__STUDY MATERIAL__
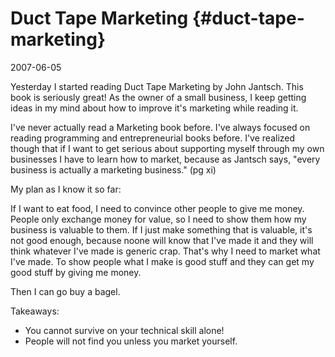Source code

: # Duct Tape Marketing {#duct-tape-marketing}

2007-06-05

Yesterday I started reading Duct Tape Marketing by John Jantsch. This
book is seriously great! As the owner of a small business, I keep
getting ideas in my mind about how to improve it's marketing while
reading it.

I've never actually read a Marketing book before. I've always focused
on reading programming and entrepreneurial books before. I've realized
though that if I want to get serious about supporting myself through
my own businesses I have to learn how to market, because as Jantsch
says, "every business is actually a marketing business." (pg xi)

My plan as I know it so far:

If I want to eat food, I need to convince other people to give me
money. People only exchange money for value, so I need to show them
how my business is valuable to them. If I just make something that is
valuable, it's not good enough, because noone will know that I've made
it and they will think whatever I've made is generic crap. That's why
I need to market what I've made. To show people what I make is good
stuff and they can get my good stuff by giving me money.

Then I can go buy a bagel.


Takeaways:

* You cannot survive on your technical skill alone!
* People will not find you unless you market yourself.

__WHAT TO DO__
Read through the data above. Report each line that has the word "reading".

__EXERCISE OUTPUT__
Yesterday I started reading Duct Tape Marketing by John Jantsch. This
reading it.
on reading programming and entrepreneurial books before. I've realized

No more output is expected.